Actually, I was blown away by the whole thing. There are so many lovely dancers in the school. I have a great fondness for the girls I took classes with when I took my exam, and they were certainly a joy to watch, but every class seemed to have a number of great performers in it, and everyone seemed to do so well, dancing to their best ability. Of course I couldn't take my eyes off Pippa and Susannah when they were on stage! I am delighted that since the show they have been inspired to dance more and more, and it is quite a relief that Susannah has decided not to give up after all. They miss the show and want to do it all over again. And again.

With a blog named 'Diary of a Ballet Mum' it would have been rather remiss of me not to comment on the show, although a couple of weeks have now passed. So, a belated congratulations to all who were involved: each and every dancer, Owen Lane for his gravity defying leaps (and for turning Susannah's mouth into a giant 'O' when she watched those leaps, not to mention the pirouettes), Nicola for moving, inspirational original pieces of jazz and contemporary, the army of behind the scenes helpers, and last but by absolutely no means least, Rosemary who pulled it all together, believed in the strengths of her students and helped them shine with expert choreography and tuition. A success to be proud of for years to come.

This last photo I pinched from the facebook page, so thank you to whoever took it!

Sunday, 5 January 2014

Some thoughts on New Year

I love New Year. A fresh start, new possibilities. I don't exactly make resolutions but I do think about what I'd like to to do more of, or do better, or indeed, do less of.

Do more exercise. Eat more healthily. Be in touch with friends more. Get more fresh air. Help people. Laugh more. Be more creative.

Waste food less. Don't waste hours on social media (fortunately I've already stopped the wasting of time on Candy Crush). Use the car less. Don't be grumpy.

Actually, the lists could get really long if I spend too much time thinking about it. And then I would need to add 'don't spend so long thinking about things' to the list and it would become a vicious cycle.

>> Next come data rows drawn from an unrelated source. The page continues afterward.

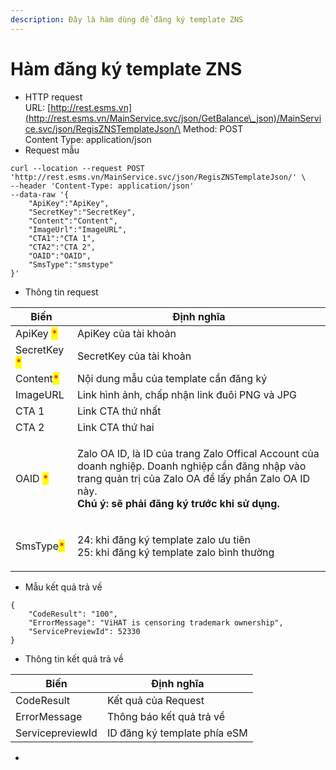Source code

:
 ```yaml
---
description: Đây là hàm dùng để đăng ký template ZNS
---
```


# Hàm đăng ký template ZNS



* HTTP request\
  URL: [http://rest.esms.vn](http://rest.esms.vn/MainService.svc/json/GetBalance\_json)/MainService.svc/json/RegisZNSTemplateJson/\
  Method: POST\
  Content Type: application/json
* Request mẫu

```
curl --location --request POST 'http://rest.esms.vn/MainService.svc/json/RegisZNSTemplateJson/' \
--header 'Content-Type: application/json' 
--data-raw '{
    "ApiKey":"ApiKey",
    "SecretKey":"SecretKey",
    "Content":"Content",
    "ImageUrl":"ImageURL",
    "CTA1":"CTA 1",
    "CTA2":"CTA 2",
    "OAID":"OAID",
    "SmsType":"smstype"
}'
```

* Thông tin request

| Biến                                         | Định nghĩa                                                                                                                                                                                                                     |
| -------------------------------------------- | ------------------------------------------------------------------------------------------------------------------------------------------------------------------------------------------------------------------------------ |
| ApiKey <mark style="color:red;">\*</mark>    | ApiKey của tài khoản                                                                                                                                                                                                           |
| SecretKey <mark style="color:red;">\*</mark> | SecretKey của tài khoản                                                                                                                                                                                                        |
| Content<mark style="color:red;">\*</mark>    | Nội dung mẫu của template cần đăng ký                                                                                                                                                                                          |
| ImageURL                                     | Link hình ảnh, chấp nhận link đuôi PNG và JPG                                                                                                                                                                                  |
| CTA 1                                        | Link CTA thứ nhất                                                                                                                                                                                                              |
| CTA 2                                        | Link CTA thứ hai                                                                                                                                                                                                               |
| OAID <mark style="color:red;">\*</mark>      | <p>Zalo OA ID, là ID của trang Zalo Offical Account của doanh nghiệp. Doanh nghiệp cần đăng nhập vào trang quản trị của Zalo OA để lấy phần Zalo OA ID này. <br><strong>Chú ý: sẽ phải đăng ký trước khi sử dụng.</strong></p> |
| SmsType<mark style="color:red;">\*</mark>    | <p>24: khi đăng ký template zalo ưu tiên<br>25: khi đăng ký template zalo bình thường</p>                                                                                                                                      |

* Mẫu kết quả trả về

```
{
    "CodeResult": "100",
    "ErrorMessage": "ViHAT is censoring trademark ownership",
    "ServicePreviewId": 52330
}

```

* Thông tin kết quả trả về

| Biến             | Định nghĩa                   |
| ---------------- | ---------------------------- |
| CodeResult       | Kết quả của Request          |
| ErrorMessage     | Thông báo kết quả trả về     |
| ServicepreviewId | ID đăng ký template phía eSM |

*
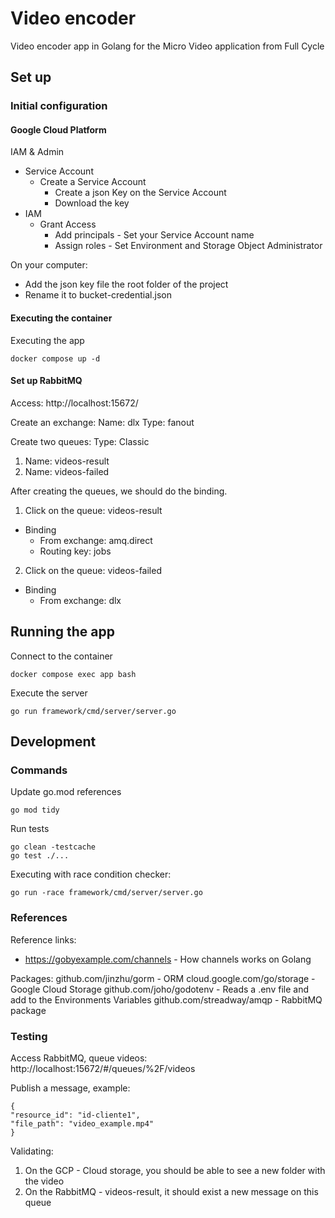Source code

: # Video encoder
Video encoder app in Golang for the Micro Video application from Full Cycle

## Set up

### Initial configuration

#### Google Cloud Platform

IAM & Admin
- Service Account
  - Create a Service Account
    - Create a json Key on the Service Account
    - Download the key
- IAM
  - Grant Access
    - Add principals - Set your Service Account name
    - Assign roles - Set Environment and Storage Object Administrator


On your computer:
- Add the json key file the root folder of the project
- Rename it to bucket-credential.json

#### Executing the container

Executing the app
```
docker compose up -d
```

#### Set up RabbitMQ

Access: http://localhost:15672/

Create an exchange:
Name: dlx
Type: fanout

Create two queues:
Type: Classic

1. Name: videos-result
2. Name: videos-failed

After creating the queues, we should do the binding.
1. Click on the queue: videos-result
- Binding
  - From exchange: amq.direct
  - Routing key: jobs

2. Click on the queue: videos-failed
- Binding
  - From exchange: dlx


## Running the app
Connect to the container
```
docker compose exec app bash
```

Execute the server
```
go run framework/cmd/server/server.go
```

## Development

### Commands

Update go.mod references
```
go mod tidy
```

Run tests
```
go clean -testcache
go test ./...
```

Executing with race condition checker:
```
go run -race framework/cmd/server/server.go
```

### References

Reference links:
- https://gobyexample.com/channels - How channels works on Golang


Packages:
github.com/jinzhu/gorm - ORM
cloud.google.com/go/storage - Google Cloud Storage
github.com/joho/godotenv - Reads a .env file and add to the Environments Variables
github.com/streadway/amqp - RabbitMQ package


### Testing

Access RabbitMQ, queue videos: http://localhost:15672/#/queues/%2F/videos

Publish a message, example:
```
{
"resource_id": "id-cliente1",
"file_path": "video_example.mp4"
}
```

Validating:
1. On the GCP - Cloud storage, you should be able to see a new folder with the video
2. On the RabbitMQ - videos-result, it should exist a new message on this queue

I know many people who say 2013 was a bad year so good riddance - welcome 2014. It is good if we can mark the passing of a year in such a way that it gives us that opportunity to leave its baggage behind.

For me, 2013 was a mixture of course. I still spend enough of the time generally being glad to be alive, so in that way it was definitely a good year. I achieved something I will always be chuffed about (a good distinction in my ballet exam). But, for various other reasons it has not been easy, and we've not known whether we would even be living in the same place this time next year which is an unsettling prospect.

When it comes to New Year, perhaps we only really need one thing on our list of resolutions: treat each new day as a new beginning. That way we can leave behind things we might beat ourselves up about without waiting for a major event in the calendar. Similarly, we don't need to wait for some future date to start being that better person we'd like to morph into.

A challenge does work for me though - as long as it is not too ambitious, and I'd like to do some more fundraising. Perhaps a cycle challenge for Bowel Cancer UK? Anyone want to join me? Other ideas?

Treating each new day as a new beginning appeals to the optimist in me, but I'm a realist too so I know it is more easily said than done. Sleep deprivation or illness make it particularly hard. However, I like the idea of trying to keep a fresh perspective.

Someone recently shared an image on facebook that really appealed to me, but when I looked for it again today I couldn't find it. So I searched google images and found the following version. If this belongs to someone and shouldn't be posted, please let me know and I'll happily swap it for another version. Otherwise, thank you to the anonymous illustrator.

Anyway, what appealed to me was that actually a glass isn't half full nor half empty. Technically, it is always full. What I like about this is that it is a fresh, and even more optimistic way of looking at things. We just need to learn to see and appreciate the air. 

So, here I am, raising my metaphorically full glass to wish you all the best for 2014. May it be full of new beginnings, fresh starts, and novel ways of looking at things.